Little man was running around in front of the bleachers when he saw a little girl about his age. He walked up and gave her the patented wave and very loud,"Hi!" that has earned him many other girlfriends. They were soon playing together and having a good time. Then, the little girl's mother made a deadly mistake.
They were playing near a sign, and the little girl's mother asked her to point to the T. As the little girl struggled, I watched my son try to contain himself. To his credit, he waited a good five second before sticking his grubby little finger over the correct letter and loudly yelling,"T!"
In case any of you were wondering if two year old girls have already developed the laser like stare when they're angry, the answer is yes. That little girl gave Garrison a look that could kill. Unfortunately, her mother didn't help her much. She promptly yells out," Thats OK! Find the S!" There was no hesitation this time. Little man immediately found and loudly proclaimed his discovery of the letter S. As if unleashing a torrent of pent up knowledge, he then began going down the letters in rapid fire yelling out each one.
The poor little girl, at this point, had no choice but to change tactics and run interference. She threw herself between little man and the sign and wouldn't let him see any of the letters. This didn't bother him in the slightest. Several inches taller than her, he simply got up on his toes, reached over her, and kept going.
Fortunately, the little girl's mother separated them at this point, otherwise little buddy probably would have been on the receiving end of his first slap from a girl. I will say that I don't think he really understood what was going on. After the little girl was dragged to the other side of the bleachers, he kept going up to her trying to get her to come back for more spelling. After a few holes burned through his forehead by her gaze, he finally dropped it.
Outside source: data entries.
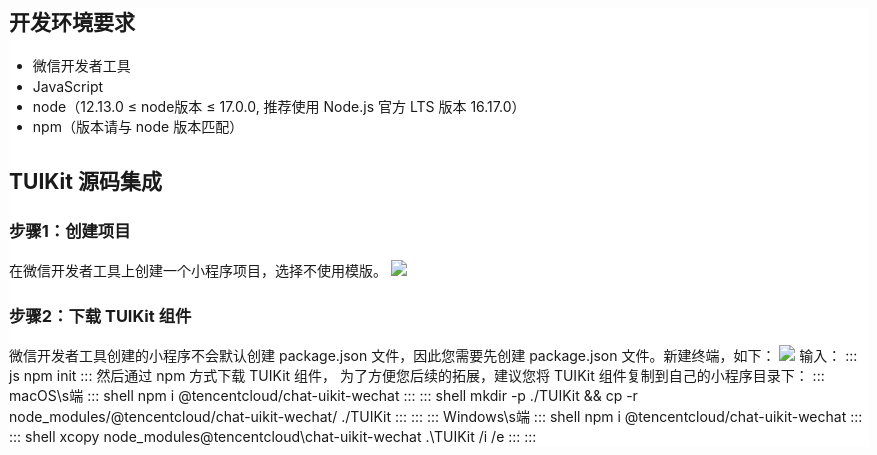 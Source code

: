 ## 开发环境要求

- 微信开发者工具
- JavaScript
- node（12.13.0 ≤  node版本 ≤  17.0.0, 推荐使用 Node.js 官方 LTS 版本 16.17.0）
- npm（版本请与 node 版本匹配）

## TUIKit 源码集成

### 步骤1：创建项目

在微信开发者工具上创建一个小程序项目，选择不使用模版。
![](https://qcloudimg.tencent-cloud.cn/raw/d75ae9e06615aa7ac68d18e46b137528.png)

### 步骤2：下载 TUIKit 组件

微信开发者工具创建的小程序不会默认创建 package.json 文件，因此您需要先创建 package.json 文件。新建终端，如下：
![](https://qcloudimg.tencent-cloud.cn/raw/6735b8ead18ffa7c80f2e16cebbdc9d1.png)
输入：
<dx-codeblock>
   :::  js
    npm init
   :::
</dx-codeblock>
然后通过 npm 方式下载 TUIKit 组件， 为了方便您后续的拓展，建议您将 TUIKit 组件复制到自己的小程序目录下：
<dx-tabs>
::: macOS\s端
<dx-codeblock>
::: shell
npm i @tencentcloud/chat-uikit-wechat
:::
</dx-codeblock>
<dx-codeblock>
::: shell
mkdir -p ./TUIKit && cp -r node_modules/@tencentcloud/chat-uikit-wechat/ ./TUIKit
:::
</dx-codeblock>
:::
::: Windows\s端 
<dx-codeblock>
::: shell
npm i @tencentcloud/chat-uikit-wechat
:::
</dx-codeblock>
<dx-codeblock>
::: shell
xcopy node_modules\@tencentcloud\chat-uikit-wechat .\TUIKit /i /e
:::
</dx-codeblock>
:::
</dx-tabs>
You might ask where I was during all of this? Well, I was standing off to the side about 10 feet away rolling with laughter with other members of our family. Our general strategy was to enjoy the moment and then simply pretend to not know whose child he was if things went south quickly. Nothing will build your parent street cred like grabbing the unruly, show off toddler and loudly proclaiming that you're going to go find their mother. Dad of the year? You betcha.